◆ **What the task requires**: Write out exactly the line containing "- **Model Insights**: Performance" along with each line that follows it in the records below, and no others.

== Given data ==

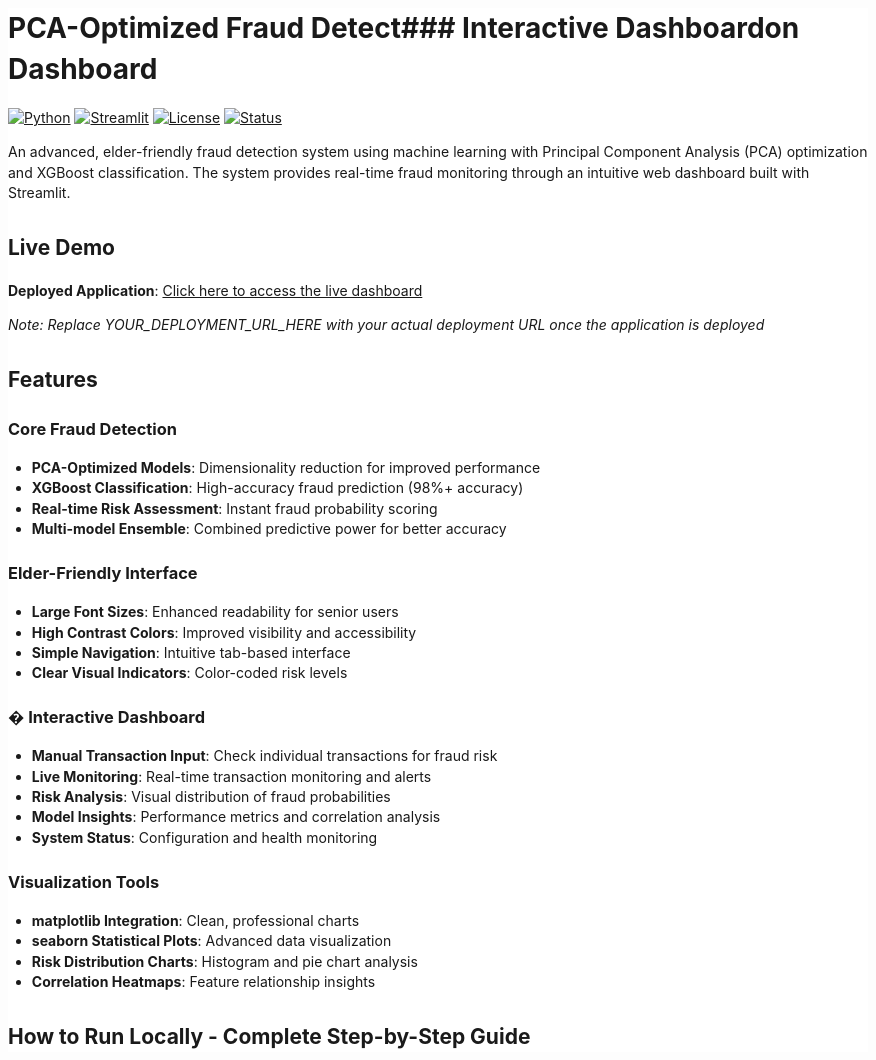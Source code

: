 # PCA-Optimized Fraud Detect### Interactive Dashboardon Dashboard

[![Python](https://img.shields.io/badge/Python-3.8%2B-blue.svg)](https://python.org)
[![Streamlit](https://img.shields.io/badge/Streamlit-1.47.1-red.svg)](https://streamlit.io)
[![License](https://img.shields.io/badge/License-MIT-green.svg)](LICENSE)
[![Status](https://img.shields.io/badge/Status-Production%20Ready-brightgreen.svg)](https://github.com)

An advanced, elder-friendly fraud detection system using machine learning with Principal Component Analysis (PCA) optimization and XGBoost classification. The system provides real-time fraud monitoring through an intuitive web dashboard built with Streamlit.

## Live Demo
**Deployed Application**: [Click here to access the live dashboard](YOUR_DEPLOYMENT_URL_HERE)

*Note: Replace YOUR_DEPLOYMENT_URL_HERE with your actual deployment URL once the application is deployed*

## Features

### Core Fraud Detection
- **PCA-Optimized Models**: Dimensionality reduction for improved performance
- **XGBoost Classification**: High-accuracy fraud prediction (98%+ accuracy)
- **Real-time Risk Assessment**: Instant fraud probability scoring
- **Multi-model Ensemble**: Combined predictive power for better accuracy

### Elder-Friendly Interface
- **Large Font Sizes**: Enhanced readability for senior users
- **High Contrast Colors**: Improved visibility and accessibility
- **Simple Navigation**: Intuitive tab-based interface
- **Clear Visual Indicators**: Color-coded risk levels

### � **Interactive Dashboard**
- **Manual Transaction Input**: Check individual transactions for fraud risk
- **Live Monitoring**: Real-time transaction monitoring and alerts
- **Risk Analysis**: Visual distribution of fraud probabilities
- **Model Insights**: Performance metrics and correlation analysis
- **System Status**: Configuration and health monitoring

### Visualization Tools
- **matplotlib Integration**: Clean, professional charts
- **seaborn Statistical Plots**: Advanced data visualization
- **Risk Distribution Charts**: Histogram and pie chart analysis
- **Correlation Heatmaps**: Feature relationship insights

## How to Run Locally - Complete Step-by-Step Guide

===

◆ **Answer below**:
- **Model Insights**: Performance metrics and correlation analysis
- **System Status**: Configuration and health monitoring

### Visualization Tools
- **matplotlib Integration**: Clean, professional charts
- **seaborn Statistical Plots**: Advanced data visualization
- **Risk Distribution Charts**: Histogram and pie chart analysis
- **Correlation Heatmaps**: Feature relationship insights

## How to Run Locally - Complete Step-by-Step Guide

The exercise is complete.